Airport Public Access Areas-Can They Be Safer But Still Welcoming?

So far in 2016, we have had the horrific Brussels-Zaventem airport attack and subsequently, an equally devastating bombing and shooting at the Istanbul-Ataturk airport, one of Europe’s busiest.  Both attacks occurred in areas readily accessible to the public.  In Brussels, suicide bombers targeted check-in areas, blowing up their explosive vests and killing 32 people.  In Istanbul, the shooters-who also carried crude explosive devices-targeted the baggage claim area.  As is the case in most airports worldwide, both the check-in and the baggage retrieval areas are open to the public with little, if any, visible security.

Walk in to any airport in the US, Europe or the Middle East and you will find a welcoming check-in area, complete with newsstands, eateries and dozens of check-in banks and lines.  Airport personnel and passengers mingle, by design, in the area and access is gained through public transportation, taxi, bus, personally owned vehicle, etc.  Terrorists correctly have identified this area as vulnerable to infiltration and subsequent attack.  The same goes for the baggage claim area, usually on the lower level of a terminal and quite possibly even more vulnerable to attack, given that it is less crowded and appears to receive less attention by law enforcement.  After all, those people are leaving the confines of the airport.  That however does not make the area safer, as the Istanbul attack made painfully clear.

In the 1970s and 1980s, airport check-in area attacks, especially in the Middle East and in Europe, were frequent.  In December, 1985 the airports in Rome, Italy (Fiumicino) and in Vienna, Austria (Schwechat) were attacked by gunmen who threw explosives and sprayed passengers and airline personnel with bullets.  The targets were the check-in counters for US carrier TWA and Israeli carrier El Al.  A total of 19 were killed.  In the aftermath of that attack, Italian authorities relocated US and Israeli carriers to their own check-in area, where passengers were screened for tickets and an ID before entering.  That helps somewhat, but a determined terrorist on a suicide mission would not hesitate to purchase a ticket for same day travel and then detonate an explosives-laden vest once inside the check-in area.

In the years after the Rome attack, uniformed police officers and military personnel became commonplace in non-US airports.  That certainly adds a deterrent.  Not until after the attacks of September 11, 2001 did such personnel become visible in US airports.  Better late than never, but their presence inside the terminal may be more of a security blanket for nervous passengers rather than a strong deterrent.  Of course, no deterrent is foolproof.  So the question is, what else are airport operating authorities to do to harden security in these public access areas?

We’ve listed below some of the practices either currently in place or under consideration by airport authorities worldwide.  Not all will be effective in each and every airport, as local laws, customs and the effectiveness of personnel training will influence the outcome.  Furthermore, the structure of airport terminals, including drive-up access as well as subway or other train service to the building must be considered.  Among the most common under consideration are the following:

-Adopting a double layer of airport security screening, which would include placing X-ray machines and scanners at the entrance to the terminal.  In effect, access to the terminal is granted only after successfully meeting the screening requirements curbside.  We note that airports in Turkey have this entrance area screening.  It was not however in place at the baggage claim area entrances.

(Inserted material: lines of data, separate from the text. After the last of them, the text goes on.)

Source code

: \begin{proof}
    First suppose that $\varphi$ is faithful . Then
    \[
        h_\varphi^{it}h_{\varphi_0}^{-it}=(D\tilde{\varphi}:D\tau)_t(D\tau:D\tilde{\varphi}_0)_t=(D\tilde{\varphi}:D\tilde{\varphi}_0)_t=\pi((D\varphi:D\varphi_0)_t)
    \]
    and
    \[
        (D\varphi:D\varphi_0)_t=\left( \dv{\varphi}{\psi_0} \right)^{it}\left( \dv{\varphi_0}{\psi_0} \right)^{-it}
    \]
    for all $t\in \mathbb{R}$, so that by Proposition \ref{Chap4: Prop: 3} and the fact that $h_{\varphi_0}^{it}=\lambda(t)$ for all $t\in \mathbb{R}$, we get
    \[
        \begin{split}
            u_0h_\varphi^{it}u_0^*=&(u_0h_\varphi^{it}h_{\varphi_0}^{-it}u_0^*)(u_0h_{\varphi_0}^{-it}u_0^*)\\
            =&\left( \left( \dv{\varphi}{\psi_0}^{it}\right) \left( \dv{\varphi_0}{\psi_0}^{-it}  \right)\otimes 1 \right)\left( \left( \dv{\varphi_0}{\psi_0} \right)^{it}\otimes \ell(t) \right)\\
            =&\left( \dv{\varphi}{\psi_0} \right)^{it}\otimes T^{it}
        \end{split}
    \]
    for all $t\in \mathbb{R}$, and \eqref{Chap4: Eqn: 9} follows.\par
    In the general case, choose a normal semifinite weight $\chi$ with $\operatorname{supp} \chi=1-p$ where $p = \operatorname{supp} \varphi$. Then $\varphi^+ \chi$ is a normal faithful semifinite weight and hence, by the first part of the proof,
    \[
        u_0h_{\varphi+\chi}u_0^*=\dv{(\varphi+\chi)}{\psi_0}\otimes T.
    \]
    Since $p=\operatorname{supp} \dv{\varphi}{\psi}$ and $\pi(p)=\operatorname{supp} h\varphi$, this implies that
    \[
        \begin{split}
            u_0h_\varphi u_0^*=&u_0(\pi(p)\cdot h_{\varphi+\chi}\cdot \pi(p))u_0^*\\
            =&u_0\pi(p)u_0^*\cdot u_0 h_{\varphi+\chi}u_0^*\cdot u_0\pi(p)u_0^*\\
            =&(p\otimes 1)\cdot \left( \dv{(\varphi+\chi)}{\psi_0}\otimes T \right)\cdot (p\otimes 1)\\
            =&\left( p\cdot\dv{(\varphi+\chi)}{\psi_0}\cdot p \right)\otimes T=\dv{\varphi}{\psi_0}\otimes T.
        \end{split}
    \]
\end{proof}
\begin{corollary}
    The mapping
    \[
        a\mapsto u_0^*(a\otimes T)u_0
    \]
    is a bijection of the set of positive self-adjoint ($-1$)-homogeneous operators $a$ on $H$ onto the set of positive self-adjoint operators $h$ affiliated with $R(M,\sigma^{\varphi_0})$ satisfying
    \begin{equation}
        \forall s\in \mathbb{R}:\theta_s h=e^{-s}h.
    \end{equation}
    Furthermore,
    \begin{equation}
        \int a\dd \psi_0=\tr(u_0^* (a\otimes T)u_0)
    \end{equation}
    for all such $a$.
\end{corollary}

-Increasing the number of explosives-detecting K-9s, both inside the terminal and along adjacent sidewalks.  The dogs are extremely accurate in their detection capabilities, but it is an expensive proposition and it takes an average of a year to train the dog and its human handler before deployment.

-Increasing the number and the visibility of armed, uniformed military and police personnel in and about the terminal, especially along terminal access roads and sidewalks.  Random roadblocks and law enforcement searches of vehicles attempting to access the airport terminals are on the increase.

-Finally, both in Europe and in the US, increased intelligence gathering and sharing is indispensable.  Airport security squads have been stood up both in the FBI and in some local law enforcement departments specifically to gather, analyze and share intelligence.  Airline and airport operating authorities must assume an active role in these groups, as their local and daily incident reports, from a suspicious package to reporting of an unruly passenger or a passenger who is turned away, need to be reviewed and analyzed for proper context.  Any and all incidents deemed to be attempts to thwart or evade security must be reported and shared.

Of course, there are many more noteworthy security enhancements being implemented worldwide, many of which are not made public for obvious reasons.  Predictably, as airlines and governments have hardened the overall commercial aviation environment, especially with regard to aircraft access, terrorists have sought to identify softer targets.  Successful attacks on these targets have devastating effects, both physical and psychological.  We must stay one step ahead of the terrorist, but finding reliable measures that are not turned on their head with each new attack is the challenge.